Citation : 2021 Latest Caselaw 10438 ALL
Judgement Date : 17 August, 2021

Allahabad High Court
Satish Chandra vs State Of U.P. And Another on 17 August, 2021
Bench: Vivek Agarwal



HIGH COURT OF JUDICATURE AT ALLAHABAD
 
 

?Court No. - 49
 

 
Case :- APPLICATION U/S 482 No. - 10577 of 2020
 

 
Applicant :- Satish Chandra
 
Opposite Party :- State of U.P. and Another
 
Counsel for Applicant :- Amir Khan
 
Counsel for Opposite Party :- G.A.
 

 
Hon'ble Vivek Agarwal,J.

1. Mohd. Asif, learned counsel for the applicant.

2. This criminal misc. application under section 482 Cr.P.C. has been filed being aggrieved of order dated 19.10.2019 passed by learned Additional District & Sessions Judge, New Court, Moradabad in Criminal Appeal No 13 of 2014, whereby learned Additional District & Sessions Judge has rejected an application under section 391 CrP.C.

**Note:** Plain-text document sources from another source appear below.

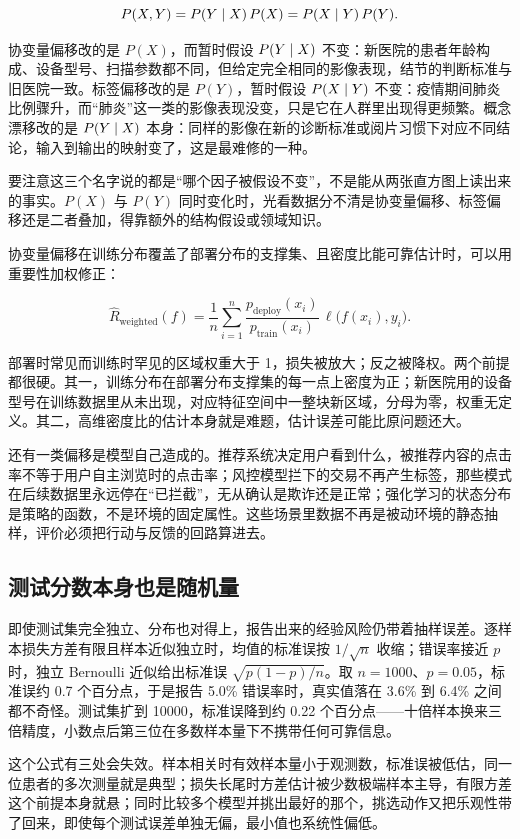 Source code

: \[
P(X,Y)=P(Y\given X)\,P(X)=P(X\given Y)\,P(Y).
\]

协变量偏移改的是 \(P(X)\)，而暂时假设 \(P(Y\given X)\) 不变：新医院的患者年龄构成、设备型号、扫描参数都不同，但给定完全相同的影像表现，结节的判断标准与旧医院一致。标签偏移改的是 \(P(Y)\)，暂时假设 \(P(X\given Y)\) 不变：疫情期间肺炎比例骤升，而``肺炎''这一类的影像表现没变，只是它在人群里出现得更频繁。概念漂移改的是 \(P(Y\given X)\) 本身：同样的影像在新的诊断标准或阅片习惯下对应不同结论，输入到输出的映射变了，这是最难修的一种。

要注意这三个名字说的都是``哪个因子被假设不变''，不是能从两张直方图上读出来的事实。\(P(X)\) 与 \(P(Y)\) 同时变化时，光看数据分不清是协变量偏移、标签偏移还是二者叠加，得靠额外的结构假设或领域知识。

协变量偏移在训练分布覆盖了部署分布的支撑集、且密度比能可靠估计时，可以用重要性加权修正：

\[
\widehat R_{\mathrm{weighted}}(f)=\frac1n\sum_{i=1}^n\frac{p_{\mathrm{deploy}}(x_i)}{p_{\mathrm{train}}(x_i)}\,\ell\bigl(f(x_i),y_i\bigr).
\]

部署时常见而训练时罕见的区域权重大于 1，损失被放大；反之被降权。两个前提都很硬。其一，训练分布在部署分布支撑集的每一点上密度为正；新医院用的设备型号在训练数据里从未出现，对应特征空间中一整块新区域，分母为零，权重无定义。其二，高维密度比的估计本身就是难题，估计误差可能比原问题还大。

还有一类偏移是模型自己造成的。推荐系统决定用户看到什么，被推荐内容的点击率不等于用户自主浏览时的点击率；风控模型拦下的交易不再产生标签，那些模式在后续数据里永远停在``已拦截''，无从确认是欺诈还是正常；强化学习的状态分布是策略的函数，不是环境的固定属性。这些场景里数据不再是被动环境的静态抽样，评价必须把行动与反馈的回路算进去。

\subsection{测试分数本身也是随机量}

即使测试集完全独立、分布也对得上，报告出来的经验风险仍带着抽样误差。逐样本损失方差有限且样本近似独立时，均值的标准误按 \(1/\sqrt n\) 收缩；错误率接近 \(p\) 时，独立 Bernoulli 近似给出标准误 \(\sqrt{p(1-p)/n}\)。取 \(n=1000\)、\(p=0.05\)，标准误约 0.7 个百分点，于是报告 5.0\% 错误率时，真实值落在 3.6\% 到 6.4\% 之间都不奇怪。测试集扩到 10000，标准误降到约 0.22 个百分点——十倍样本换来三倍精度，小数点后第三位在多数样本量下不携带任何可靠信息。

这个公式有三处会失效。样本相关时有效样本量小于观测数，标准误被低估，同一位患者的多次测量就是典型；损失长尾时方差估计被少数极端样本主导，有限方差这个前提本身就悬；同时比较多个模型并挑出最好的那个，挑选动作又把乐观性带了回来，即使每个测试误差单独无偏，最小值也系统性偏低。

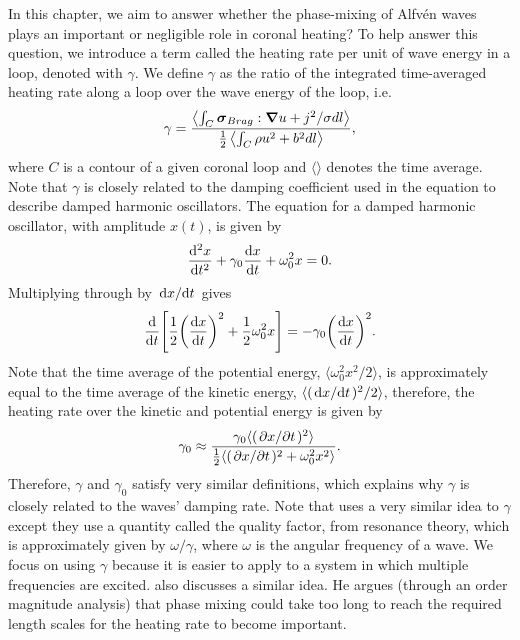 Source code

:In this chapter, we aim to answer whether the phase-mixing of Alfv\'en waves plays an important or negligible role in coronal heating? To help answer this question, we introduce a term called the heating rate per unit of wave energy in a loop, denoted with $\gamma$. We define $\gamma$ as the ratio of the integrated time-averaged heating rate along a loop over the wave energy of the loop, i.e.
\begin{equation}
    \gamma = \frac{\left\langle\int_C \boldsymbol{\sigma}_{Brag}:\grad{u} + j^2/\sigma dl\right\rangle}{\frac{1}{2}\left\langle\int_C \rho u^2 + b^2 dl\right\rangle},
\end{equation}
where $C$ is a contour of a given coronal loop and $\langle\rangle$ denotes the time average. Note that $\gamma$ is closely related to the damping coefficient used in the equation to describe damped harmonic oscillators. The equation for a damped harmonic oscillator, with amplitude $x(t)$, is given by
\begin{equation}
    \dv[2]{x}{t}+\gamma_0\dv{x}{t}+\omega_0^2 x = 0.
\end{equation}
Multiplying through by $\dv*{x}{t}$ gives
\begin{equation}
    \dv{}{t}\qty[\frac{1}{2}\qty(\dv{x}{t})^2+\frac{1}{2}\omega_0^2 x] = -\gamma_0 \qty(\dv{x}{t})^2.
\end{equation}
Note that the time average of the potential energy, $\langle \omega_0^2 x^2 / 2 \rangle$, is approximately equal to the time average of the kinetic energy, $\langle (\dv*{x}{t})^2/2\rangle$, therefore, the heating rate over the kinetic and potential energy is given by
\begin{equation}
    \gamma_0 \approx \frac{\gamma_0\langle (\pdv*{x}{t})^2\rangle}{\frac{1}{2}\langle(\pdv*{x}{t})^2+\omega_0^2x^2\rangle}.
\end{equation}
Therefore, $\gamma$ and $\gamma_0$ satisfy very similar definitions, which explains why $\gamma$ is closely related to the waves' damping rate. Note that \citet{Hollweg1984a,Hollweg1984b} uses a very similar idea to $\gamma$ except they use a quantity called the quality factor, from resonance theory, which is approximately given by $\omega / \gamma$, where $\omega$ is the angular frequency of a wave. We focus on using $\gamma$ because it is easier to apply to a system in which multiple frequencies are excited. \citet{Arregui2015} also discusses a similar idea. He argues (through an order magnitude analysis) that phase mixing could take too long to reach the required length scales for the heating rate to become important.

3. Applicant's contention is that he has already undergone six years sentence awarded by the trial court, as appeal is pending since 2014. However, new counsel has advised him to move an application for summoning certain documents so to lead additional evidence and that fact is mentioned in para-9 of the affidavit supporting to present application. On such premise, it is submitted that in the interest of justice, this application be allowed.

4. Reliance is placed on the judgment of the Supreme Court in case of Brig. Sukhjeet Singh (Retd) MVC Vs. State of Uttar Pradesh and others, reproduced from 2019 Law Suit SC 72, wherein placing reliance on para-14, it is read over that power to take additional evidence under section 391 is, thus, with object to properly decide the appeal by the appellate court to secure ends of justice.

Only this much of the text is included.